Sparkling wines and champagne, both organic and non-organic, biodynamic and natural, can all be produced using the Méthode Traditionelle.
But the search for organic champagne can be a tiresome one, what with the Association des Champagnes Biologiques stating that only 600 out of the 33,000 hectares of grape growing country in Champagne have been certified organic (or they’re in the process of becoming organic). This equates to approximately 150 Champagne houses.
Which is nothing at all, when you consider the volume of champagne that leaves the region annually/ The reason for this lack of organic certification?

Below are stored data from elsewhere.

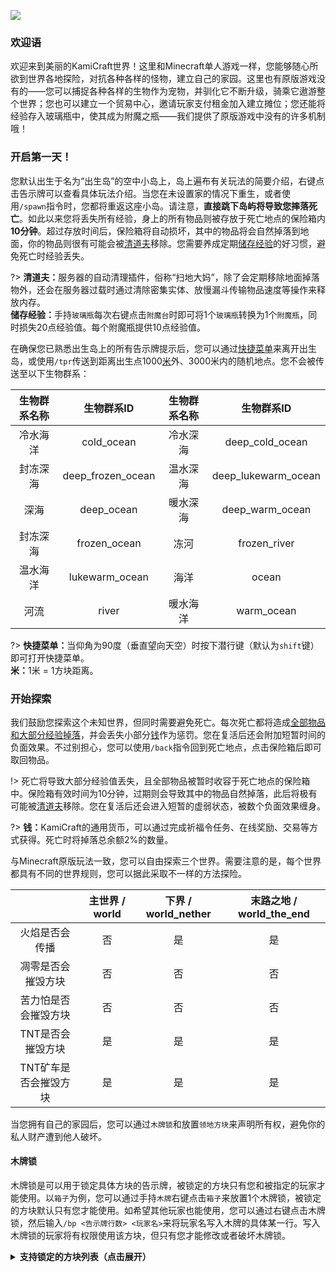 ![](https://shop.io.mi-img.com/app/shop/img?id=shop_115d9f73ff298dfd5214843b961cf201.jpeg)

### 欢迎语

欢迎来到美丽的KamiCraft世界！这里和Minecraft单人游戏一样，您能够随心所欲到世界各地探险，对抗各种各样的怪物，建立自己的家园。这里也有原版游戏没有的——您可以捕捉各种各样的生物作为宠物，并驯化它不断升级，骑乘它遨游整个世界；您也可以建立一个贸易中心，邀请玩家支付租金加入建立摊位；您还能将经验存入玻璃瓶中，使其成为附魔之瓶——我们提供了原版游戏中没有的许多机制哦！

### 开启第一天！

您默认出生于名为“出生岛”的空中小岛上，岛上遍布有关玩法的简要介绍，右键点击告示牌可以查看具体玩法介绍。当您在未设置家的情况下重生，或者使用`/spawn`指令时，您都将重返这座小岛。请注意，**直接跳下岛屿将导致您摔落死亡**。如此以来您将<span id="dropitems">丢失</span>所有经验，身上的所有物品则被存放于死亡地点的保险箱内**10分钟**。超过存放时间后，保险箱将自动损坏，其中的物品将会自然掉落到地面，你的物品则很有可能会被<a class="tooltip" href="#/Tutorials/firstday?id=clearlagg">清道夫</a>移除。您需要养成定期<a class="tooltip" href="#/Tutorials/firstday?id=savexp">储存经验</a>的好习惯，避免死亡时经验丢失。

?> <span id="clearlagg" style="font-weight:bold">清道夫：</span>服务器的自动清理插件，俗称“扫地大妈”，除了会定期移除地面掉落物外，还会在服务器过载时通过清除密集实体、放慢漏斗传输物品速度等操作来释放内存。<br/><span id="savexp" style="font-weight:bold">储存经验：</span>手持`玻璃瓶`每次右键点击`附魔台`时即可将1个`玻璃瓶`转换为1个`附魔瓶`，同时损失20点经验值。每个附魔瓶提供10点经验值。

在确保您已熟悉出生岛上的所有告示牌提示后，您可以通过<a class="tooltip" href="#/Tutorials/firstday?id=menu">快捷菜单</a>来离开出生岛，或使用`/tpr`传送到距离出生点1000<a class="tooltip" href="#/Tutorials/firstday?id=meter">米</a>外、3000米内的随机地点。您不会被传送至以下生物群系：

|生物群系名称|生物群系ID|生物群系名称|生物群系ID|
|:--:|:--:|:--:|:--:|
|冷水海洋|cold_ocean|冷水深海|deep_cold_ocean|
|封冻深海|deep_frozen_ocean|温水深海|deep_lukewarm_ocean|
|深海|deep_ocean|暖水深海|deep_warm_ocean|
|封冻深海|frozen_ocean|冻河|frozen_river|
|温水海洋|lukewarm_ocean|海洋|ocean|
|河流|river|暖水海洋|warm_ocean|

?> <span id="menu" style="font-weight:bold">快捷菜单：</span>当仰角为90度（垂直望向天空）时按下潜行键（默认为`shift`键）即可打开快捷菜单。<br/><span id="meter" style="font-weight:bold">米：</span>1米 = 1方块距离。

### 开始探索

我们鼓励您探索这个未知世界，但同时需要避免死亡。每次死亡都将造成<a class="tooltip" href="#/Tutorials/firstday?id=dropitems">全部物品和大部分经验掉落</a>，并会丢失小部分<a class="tooltip" href="#/Tutorials/firstday?id=money">钱</a>作为惩罚。您在复活后还会附加短暂时间的负面效果。不过别担心，您可以使用`/back`指令回到死亡地点，点击保险箱后即可取回物品。

!> 死亡将导致大部分经验值丢失，且全部物品被暂时收容于死亡地点的保险箱中。保险箱有效时间为10分钟，过期则会导致其中的物品自然掉落，此后将极有可能被<a class="tooltip" href="#/Tutorials/firstday?id=clearlagg">清道夫</a>移除。您在复活后还会进入短暂的虚弱状态，被数个负面效果缠身。

?> <span id="money" style="font-weight:bold">钱：</span>KamiCraft的通用货币，可以通过完成祈福令任务、在线奖励、交易等方式获得。死亡时将掉落总余额2%的数量。

与Minecraft原版玩法一致，您可以自由探索三个世界。需要注意的是，每个世界都具有不同的世界规则，您可以据此采取不一样的方法探险。

||主世界 / world|下界 / world_nether|末路之地 / world_the_end|
|:--:|:--:|:--:|:--:|
|火焰是否会传播|否|是|是|
|凋零是否会摧毁方块|否|否|否|
|苦力怕是否会摧毁方块|否|否|否|
|TNT是否会摧毁方块|是|是|是|
|TNT矿车是否会摧毁方块|是|是|是|

当您拥有自己的家园后，您可以通过`木牌锁`和放置`领地方块`来声明所有权，避免你的私人财产遭到他人破坏。

#### 木牌锁

木牌锁是可以用于锁定具体方块的告示牌，被锁定的方块只有您和被指定的玩家才能使用。以`箱子`为例，您可以通过手持`木牌`右键点击`箱子`来放置1个木牌锁，被锁定的方块默认只有您才能使用。如希望其他玩家也能使用，您可以通过右键点击木牌锁，然后输入`/bp <告示牌行数> <玩家名>`来将玩家名写入木牌的具体某一行。写入木牌锁的玩家将有权限使用该方块，但只有您才能修改或者破坏木牌锁。

<details>
<summary><b>支持锁定的方块列表（点击展开）</b></summary>

* 铁砧
* 木桶
* 信标
* 潜影盒
* 高炉
* 酿造台
* 箱子
* 工作台
* 发射器
* 投掷器
* 附魔台
* 熔炉
* 漏斗
* 唱片机
* 烟熏炉
* 陷阱箱

</details>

Besides the expense and bureaucratic nature of the organic certification process, Champagne is one of the most notoriously difficult regions for ripening grapes due to its climate. Being so far north, getting the grapes to ripen to produce such fine bubbles can be a very real struggle – with frost common in spring and hail known in the summer. That and the cost of maintaining a vineyard in Champagne is astronomical, meaning organic champagne producers tend to focus on producing lower yields of higher quality produce.
But that’s not to say that many more producers in the region aren’t practising organic methods to produce their champagne, they just aren’t certified organic.
Champagne René Jolly
Take Champagne René Jolly for example. René Jolly is a family-owned business, producing incredible champagne since 1737 in Landreville, Côte des Bar, Champagne. They are a fully independent Champagne house – they don’t buy in any other grapes or use anyone else’s wine, they rely solely on their own harvest to make their own champagne. And René Jolly are practising organic, not certified organic (although they are certificate HVE, meaning High Value for the Environment).
They have two presses, one traditional dating from 1972 and a newer (automatic) one acquired in 2001. They ferment their grapes on-site using malolactic fermentation in small vats. They don’t use chemical fertiliser, they hand check the leaves and grapes twice a week during the grape growing season, and their passion for producing organic champagne is driven by their desire for sustainability, not profit, resulting in them producing a mere 35,000 bottles a year from their 11 hectares of land.